Brigades and HTTP 1.1 in an Apache module

Jerry Stratton, June 22, 2008

Still taking baby steps on my journey to an Apache module. This version will add two things, one easy and one hard: it will switch from requesting via an IP address to requesting via a hostname, and it will switch to HTTP 1.1 instead of HTTP 1.0. Why? Currently, the module uses the IP address of the authentication server. That’s okay if the authentication server is a standalone server with only one hostname (or where the hostname that the IP address refers to is the default hostname for the server) but it won’t work with virtual hosts, nor will it work with servers whose IP address is dynamic.

Given the application, that may not be a problem (you wouldn’t want to run an authentication server on a shared host) but if the module is being used more generally to provide an XML response, not being able to query virtual hosts is a big drawback.

Hostname instead of IP address

The current version of the module uses the IP address in one place. The new version will use the hostname in more than one place.

Go ahead and grab 3 mod_external_auth.c from the source archive and save it as mod_external_auth.c.

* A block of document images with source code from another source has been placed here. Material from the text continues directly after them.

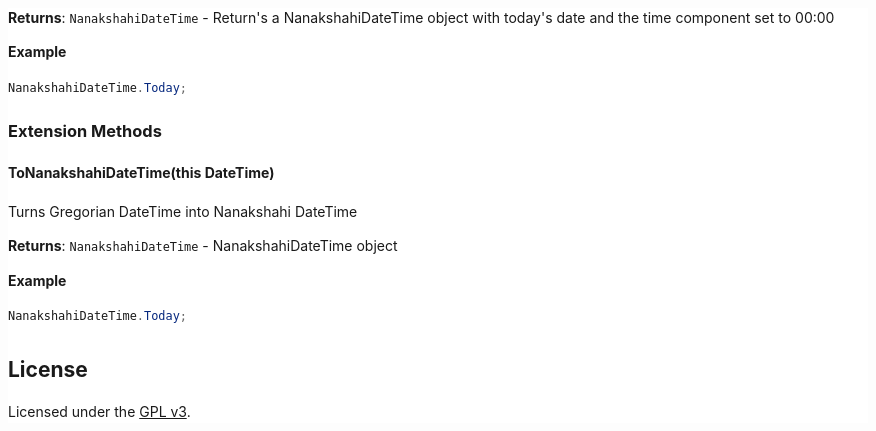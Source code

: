 **Returns**: <code>NanakshahiDateTime</code> - Return's a NanakshahiDateTime object with today's date and the time component set to 00:00

**Example**
```csharp
NanakshahiDateTime.Today;
```

### Extension Methods

#### ToNanakshahiDateTime(this DateTime)
Turns Gregorian DateTime into Nanakshahi DateTime

**Returns**: <code>NanakshahiDateTime</code> - NanakshahiDateTime object

**Example**
```csharp
NanakshahiDateTime.Today;
```
## License
Licensed under the [GPL v3](LICENSE).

First, using the hostname instead of the IP address to connect to the remote server is easy: just replace it. Apache’s APR functions will do a DNS lookup automatically if we give apr_sockaddr_info_get a hostname instead of an IP address. Modern servers cache DNS lookups locally, so there should be very little performance hit doing a DNS lookup instead of hard-coding to the current IP address (and requiring a recompile every time the IP address changes).

At the top of the source file, add “char *authHost = "www.hoboes.com";” (or use your own test server, preferably, since there’s no telling what kind of response you’ll get from my test server).

Then, replace your IP address (216.92.252.156 in the example) with authHost. The new apr_sockaddr_info_get should be:

if ((status = apr_sockaddr_info_get(&sockaddr, authHost, APR_INET, 80, 0, request->pool)) != APR_SUCCESS) {

Recompile, and the module should continue working exactly as before. (If you’ve been playing around with the authentication response on the other end, make sure you have it set to “let you in” now.)

HTTP 1.1

Because the module doesn’t currently specify HTTP 1.1, the server assumes HTTP 1.0. This makes programming a whole lot easier: we get the server’s response as one big chunk and we don’t need to bother with http headers. Unfortunately, if we want to be able to handle virtual hosts, the module needs to be an HTTP 1.1 client. The server knows which host should respond to the module’s query only if the module provides the HTTP 1.1 header “Host: ”.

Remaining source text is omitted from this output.